WORK TO COMPLETE = Find the string "Githubでテキストで質問" in the data, then copy every line where it is found.

START PROVIDED DATA

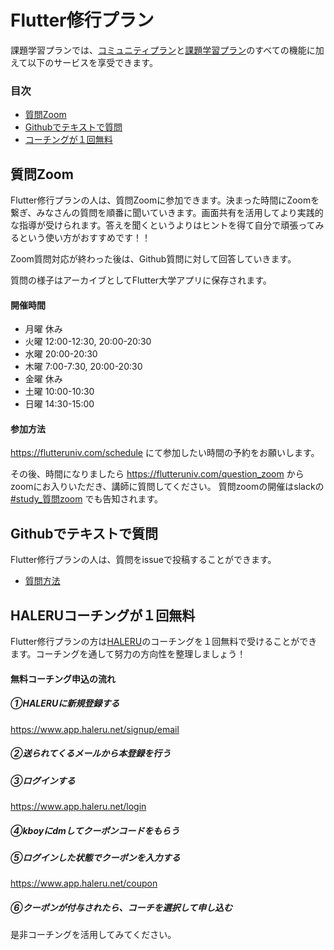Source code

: # Flutter修行プラン

課題学習プランでは、[コミュニティプラン](community.md)と[課題学習プラン](learning.md)のすべての機能に加えて以下のサービスを享受できます。

### 目次

- [質問Zoom](#質問zoom)
- [Githubでテキストで質問](#Githubでテキストで質問)
- [コーチングが１回無料](#HALERUコーチングが１回無料)

## 質問Zoom

Flutter修行プランの人は、質問Zoomに参加できます。決まった時間にZoomを繋ぎ、みなさんの質問を順番に聞いていきます。画面共有を活用してより実践的な指導が受けられます。答えを聞くというよりはヒントを得て自分で頑張ってみるという使い方がおすすめです！！

Zoom質問対応が終わった後は、Github質問に対して回答していきます。

質問の様子はアーカイブとしてFlutter大学アプリに保存されます。

#### 開催時間
- 月曜 休み
- 火曜 12:00-12:30, 20:00-20:30
- 水曜 20:00-20:30
- 木曜 7:00-7:30, 20:00-20:30
- 金曜 休み
- 土曜 10:00-10:30
- 日曜 14:30-15:00

#### 参加方法

https://flutteruniv.com/schedule にて参加したい時間の予約をお願いします。

その後、時間になりましたら https://flutteruniv.com/question_zoom からzoomにお入りいただき、講師に質問してください。
質問zoomの開催はslackの [#study_質問zoom](https://flutteruniv.slack.com/archives/C012TPJ0FC3) でも告知されます。

## Githubでテキストで質問

Flutter修行プランの人は、質問をissueで投稿することができます。

- [質問方法](../how_to_github_question.md)

## HALERUコーチングが１回無料

Flutter修行プランの方は[HALERU](https://haleru.net)のコーチングを１回無料で受けることができます。コーチングを通して努力の方向性を整理しましょう！

#### 無料コーチング申込の流れ

##### ①HALERUに新規登録する
https://www.app.haleru.net/signup/email

##### ②送られてくるメールから本登録を行う

##### ③ログインする
https://www.app.haleru.net/login

##### ④kboyにdmしてクーポンコードをもらう

##### ⑤ログインした状態でクーポンを入力する
https://www.app.haleru.net/coupon

##### ⑥クーポンが付与されたら、コーチを選択して申し込む

是非コーチングを活用してみてください。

END PROVIDED DATA

ANSWER BOX =
- [Githubでテキストで質問](#Githubでテキストで質問)
## Githubでテキストで質問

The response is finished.